**ENTRIES PROVIDED:**
_ _ _ _ _

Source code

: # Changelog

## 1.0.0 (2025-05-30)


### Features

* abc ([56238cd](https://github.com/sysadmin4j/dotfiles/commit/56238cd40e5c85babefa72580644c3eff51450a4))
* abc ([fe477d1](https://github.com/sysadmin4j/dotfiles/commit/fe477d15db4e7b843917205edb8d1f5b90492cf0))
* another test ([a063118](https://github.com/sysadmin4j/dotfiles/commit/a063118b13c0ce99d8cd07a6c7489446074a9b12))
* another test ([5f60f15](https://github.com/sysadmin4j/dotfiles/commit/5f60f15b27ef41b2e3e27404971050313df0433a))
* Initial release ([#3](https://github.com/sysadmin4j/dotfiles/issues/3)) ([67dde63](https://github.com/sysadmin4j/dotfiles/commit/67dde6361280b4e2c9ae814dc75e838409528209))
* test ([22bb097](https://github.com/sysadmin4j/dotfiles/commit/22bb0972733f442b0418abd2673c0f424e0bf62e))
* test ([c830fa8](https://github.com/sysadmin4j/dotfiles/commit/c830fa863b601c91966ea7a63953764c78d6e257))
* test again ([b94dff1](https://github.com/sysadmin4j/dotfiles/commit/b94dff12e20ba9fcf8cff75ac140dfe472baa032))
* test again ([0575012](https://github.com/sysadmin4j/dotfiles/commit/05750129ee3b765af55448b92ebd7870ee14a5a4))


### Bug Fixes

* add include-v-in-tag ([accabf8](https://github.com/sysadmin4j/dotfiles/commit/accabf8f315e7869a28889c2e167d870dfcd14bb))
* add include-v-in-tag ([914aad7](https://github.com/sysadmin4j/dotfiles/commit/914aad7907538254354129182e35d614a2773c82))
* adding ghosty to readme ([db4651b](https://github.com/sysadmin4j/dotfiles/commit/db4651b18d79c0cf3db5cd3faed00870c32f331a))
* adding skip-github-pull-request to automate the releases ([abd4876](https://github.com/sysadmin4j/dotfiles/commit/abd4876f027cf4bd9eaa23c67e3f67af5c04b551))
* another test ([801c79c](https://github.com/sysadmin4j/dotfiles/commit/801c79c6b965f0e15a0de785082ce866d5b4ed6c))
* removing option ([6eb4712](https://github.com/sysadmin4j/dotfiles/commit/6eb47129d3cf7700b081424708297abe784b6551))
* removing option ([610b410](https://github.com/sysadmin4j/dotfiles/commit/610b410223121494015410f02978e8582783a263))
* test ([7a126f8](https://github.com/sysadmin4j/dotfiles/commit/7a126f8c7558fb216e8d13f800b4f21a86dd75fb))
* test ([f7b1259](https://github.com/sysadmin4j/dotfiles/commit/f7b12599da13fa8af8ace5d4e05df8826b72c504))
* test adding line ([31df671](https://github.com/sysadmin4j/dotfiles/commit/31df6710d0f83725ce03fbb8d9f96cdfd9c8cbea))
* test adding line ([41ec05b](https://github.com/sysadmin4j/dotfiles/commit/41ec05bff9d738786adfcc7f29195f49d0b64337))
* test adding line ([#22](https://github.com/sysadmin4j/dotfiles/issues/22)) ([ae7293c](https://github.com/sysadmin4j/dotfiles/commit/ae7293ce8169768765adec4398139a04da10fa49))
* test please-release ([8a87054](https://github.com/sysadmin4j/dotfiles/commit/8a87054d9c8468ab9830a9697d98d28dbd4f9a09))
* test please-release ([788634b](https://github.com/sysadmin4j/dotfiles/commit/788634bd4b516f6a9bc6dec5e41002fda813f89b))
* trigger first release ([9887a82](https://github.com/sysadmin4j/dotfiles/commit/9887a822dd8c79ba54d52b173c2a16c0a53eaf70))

_ _ _ _ _

If a line of the listing above holds the string "issues", copy it.

**WRITTEN SOLUTION:**
* Initial release ([#3](https://github.com/sysadmin4j/dotfiles/issues/3)) ([67dde63](https://github.com/sysadmin4j/dotfiles/commit/67dde6361280b4e2c9ae814dc75e838409528209))
* test adding line ([#22](https://github.com/sysadmin4j/dotfiles/issues/22)) ([ae7293c](https://github.com/sysadmin4j/dotfiles/commit/ae7293ce8169768765adec4398139a04da10fa49))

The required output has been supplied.